-- LISTED RECORDS follows --

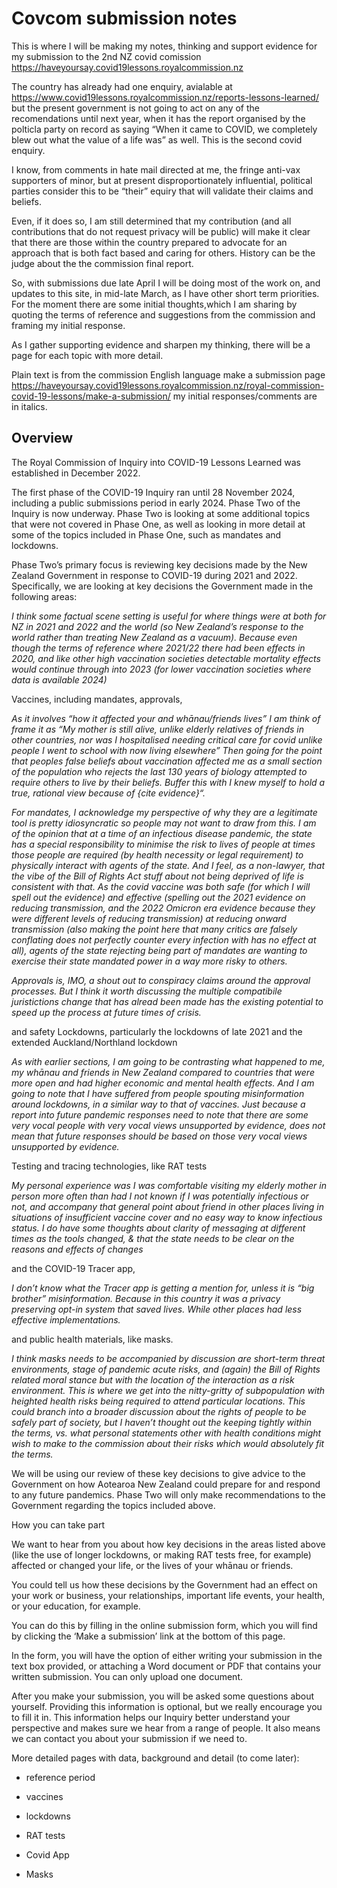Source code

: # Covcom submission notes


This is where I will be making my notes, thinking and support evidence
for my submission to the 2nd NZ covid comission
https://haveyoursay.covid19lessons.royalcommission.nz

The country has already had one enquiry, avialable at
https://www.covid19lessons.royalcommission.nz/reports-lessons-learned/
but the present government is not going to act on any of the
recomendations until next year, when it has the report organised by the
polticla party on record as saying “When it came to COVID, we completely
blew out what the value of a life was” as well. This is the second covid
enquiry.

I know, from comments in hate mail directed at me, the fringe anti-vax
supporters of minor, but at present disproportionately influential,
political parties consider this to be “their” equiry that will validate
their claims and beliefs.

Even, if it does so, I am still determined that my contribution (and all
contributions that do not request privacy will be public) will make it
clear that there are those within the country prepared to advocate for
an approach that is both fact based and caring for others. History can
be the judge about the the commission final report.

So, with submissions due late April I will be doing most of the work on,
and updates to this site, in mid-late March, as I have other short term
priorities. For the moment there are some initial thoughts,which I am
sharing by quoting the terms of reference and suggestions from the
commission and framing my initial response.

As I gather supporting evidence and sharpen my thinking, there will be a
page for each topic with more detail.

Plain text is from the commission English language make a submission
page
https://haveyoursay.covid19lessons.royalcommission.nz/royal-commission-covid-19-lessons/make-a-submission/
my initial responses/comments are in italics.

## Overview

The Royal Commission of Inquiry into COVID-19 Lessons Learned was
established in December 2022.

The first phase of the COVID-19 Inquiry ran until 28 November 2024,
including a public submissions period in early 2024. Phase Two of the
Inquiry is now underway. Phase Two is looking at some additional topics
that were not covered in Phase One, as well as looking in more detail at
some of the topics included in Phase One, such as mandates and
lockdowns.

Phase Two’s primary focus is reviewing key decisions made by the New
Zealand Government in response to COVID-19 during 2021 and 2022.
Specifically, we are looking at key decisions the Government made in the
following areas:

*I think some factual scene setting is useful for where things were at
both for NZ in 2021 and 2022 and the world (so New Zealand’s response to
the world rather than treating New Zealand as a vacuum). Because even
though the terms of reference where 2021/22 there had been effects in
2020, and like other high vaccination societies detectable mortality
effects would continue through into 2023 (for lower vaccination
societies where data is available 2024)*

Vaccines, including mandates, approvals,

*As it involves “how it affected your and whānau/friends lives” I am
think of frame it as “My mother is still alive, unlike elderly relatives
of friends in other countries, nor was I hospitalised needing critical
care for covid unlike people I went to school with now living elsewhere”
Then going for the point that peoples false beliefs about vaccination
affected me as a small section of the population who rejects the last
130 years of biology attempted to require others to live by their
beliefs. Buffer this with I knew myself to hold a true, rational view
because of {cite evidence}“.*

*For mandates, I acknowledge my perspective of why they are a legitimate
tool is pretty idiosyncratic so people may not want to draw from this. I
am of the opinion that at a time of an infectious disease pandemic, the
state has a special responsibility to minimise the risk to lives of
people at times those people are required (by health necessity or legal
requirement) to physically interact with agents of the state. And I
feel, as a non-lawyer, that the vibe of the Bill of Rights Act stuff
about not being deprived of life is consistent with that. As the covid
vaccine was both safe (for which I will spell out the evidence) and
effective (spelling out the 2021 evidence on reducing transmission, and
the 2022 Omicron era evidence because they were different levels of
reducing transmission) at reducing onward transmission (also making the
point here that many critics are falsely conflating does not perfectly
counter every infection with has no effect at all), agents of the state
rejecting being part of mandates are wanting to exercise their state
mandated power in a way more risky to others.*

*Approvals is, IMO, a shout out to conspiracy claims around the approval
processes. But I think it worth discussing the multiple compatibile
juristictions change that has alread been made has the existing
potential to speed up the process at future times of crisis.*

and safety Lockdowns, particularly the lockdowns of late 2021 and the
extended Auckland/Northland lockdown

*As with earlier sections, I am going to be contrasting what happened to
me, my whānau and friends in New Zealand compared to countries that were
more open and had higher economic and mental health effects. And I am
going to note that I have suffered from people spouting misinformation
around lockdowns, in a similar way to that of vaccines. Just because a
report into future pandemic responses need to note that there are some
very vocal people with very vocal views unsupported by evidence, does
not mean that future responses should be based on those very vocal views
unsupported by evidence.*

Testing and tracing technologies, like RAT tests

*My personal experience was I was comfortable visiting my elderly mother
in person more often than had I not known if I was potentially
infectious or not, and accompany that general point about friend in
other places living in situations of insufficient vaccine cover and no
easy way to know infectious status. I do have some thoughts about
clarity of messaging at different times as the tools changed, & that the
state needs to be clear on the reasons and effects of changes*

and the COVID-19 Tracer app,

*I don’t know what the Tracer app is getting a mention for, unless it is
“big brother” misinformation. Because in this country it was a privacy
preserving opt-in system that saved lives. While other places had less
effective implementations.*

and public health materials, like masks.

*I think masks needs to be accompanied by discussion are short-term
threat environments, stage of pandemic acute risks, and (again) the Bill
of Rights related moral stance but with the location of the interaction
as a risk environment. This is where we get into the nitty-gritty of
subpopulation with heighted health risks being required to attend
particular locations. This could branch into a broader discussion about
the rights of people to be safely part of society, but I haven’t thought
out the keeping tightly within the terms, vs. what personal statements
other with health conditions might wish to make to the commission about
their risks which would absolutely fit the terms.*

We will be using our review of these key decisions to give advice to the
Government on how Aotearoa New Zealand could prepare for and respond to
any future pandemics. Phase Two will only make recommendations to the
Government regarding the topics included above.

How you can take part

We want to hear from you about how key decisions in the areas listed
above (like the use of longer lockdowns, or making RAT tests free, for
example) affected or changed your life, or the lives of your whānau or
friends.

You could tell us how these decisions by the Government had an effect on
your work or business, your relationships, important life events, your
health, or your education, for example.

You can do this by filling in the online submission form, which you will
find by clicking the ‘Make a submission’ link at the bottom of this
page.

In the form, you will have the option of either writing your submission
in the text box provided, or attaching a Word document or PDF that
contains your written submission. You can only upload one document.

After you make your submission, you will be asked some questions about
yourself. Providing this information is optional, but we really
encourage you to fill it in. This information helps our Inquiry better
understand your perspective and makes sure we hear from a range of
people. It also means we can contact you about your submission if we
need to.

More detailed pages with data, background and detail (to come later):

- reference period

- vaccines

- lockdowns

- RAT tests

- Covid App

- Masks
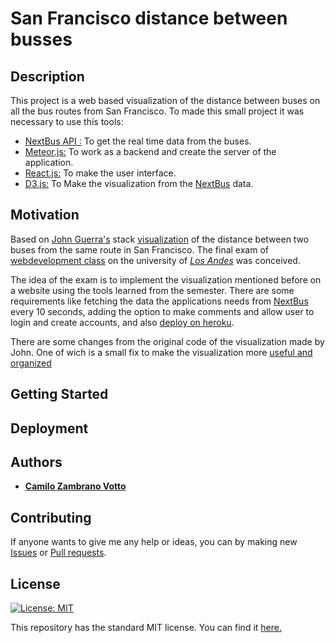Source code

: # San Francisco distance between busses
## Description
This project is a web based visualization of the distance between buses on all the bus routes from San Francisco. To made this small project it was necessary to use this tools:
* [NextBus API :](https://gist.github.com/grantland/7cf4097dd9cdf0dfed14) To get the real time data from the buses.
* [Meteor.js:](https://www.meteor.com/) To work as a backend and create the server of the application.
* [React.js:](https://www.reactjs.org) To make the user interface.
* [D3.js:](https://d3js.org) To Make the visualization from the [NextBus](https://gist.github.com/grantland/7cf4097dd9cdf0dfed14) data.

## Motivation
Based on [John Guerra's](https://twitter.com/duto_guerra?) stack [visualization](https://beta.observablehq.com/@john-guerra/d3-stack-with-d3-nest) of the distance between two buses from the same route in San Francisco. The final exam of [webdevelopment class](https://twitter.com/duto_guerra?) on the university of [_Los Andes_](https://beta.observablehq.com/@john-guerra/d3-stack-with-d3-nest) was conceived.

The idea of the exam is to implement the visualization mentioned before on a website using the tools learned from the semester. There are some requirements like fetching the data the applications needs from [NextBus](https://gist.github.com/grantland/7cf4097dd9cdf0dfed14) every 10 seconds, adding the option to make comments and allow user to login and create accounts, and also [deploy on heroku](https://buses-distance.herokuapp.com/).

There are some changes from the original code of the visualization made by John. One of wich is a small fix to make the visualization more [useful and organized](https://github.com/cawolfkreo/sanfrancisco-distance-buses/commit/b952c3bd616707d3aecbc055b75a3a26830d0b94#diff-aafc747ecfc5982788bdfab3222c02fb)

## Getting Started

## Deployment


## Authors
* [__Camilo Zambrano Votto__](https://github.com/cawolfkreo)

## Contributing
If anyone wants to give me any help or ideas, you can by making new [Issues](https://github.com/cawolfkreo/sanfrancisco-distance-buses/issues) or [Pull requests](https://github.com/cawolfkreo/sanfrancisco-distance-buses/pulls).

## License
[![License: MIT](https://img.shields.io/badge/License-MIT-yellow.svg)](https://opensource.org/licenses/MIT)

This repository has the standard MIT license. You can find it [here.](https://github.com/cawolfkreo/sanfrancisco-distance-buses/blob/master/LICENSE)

-- LISTED RECORDS concluded --

▶ **TASK DESCRIPTION**:
Using the records above, copy every line that has the word "comments" in it.

▶ **ANSWER**:
I know, from comments in hate mail directed at me, the fringe anti-vax
my initial responses/comments are in italics.
The idea of the exam is to implement the visualization mentioned before on a website using the tools learned from the semester. There are some requirements like fetching the data the applications needs from [NextBus](https://gist.github.com/grantland/7cf4097dd9cdf0dfed14) every 10 seconds, adding the option to make comments and allow user to login and create accounts, and also [deploy on heroku](https://buses-distance.herokuapp.com/).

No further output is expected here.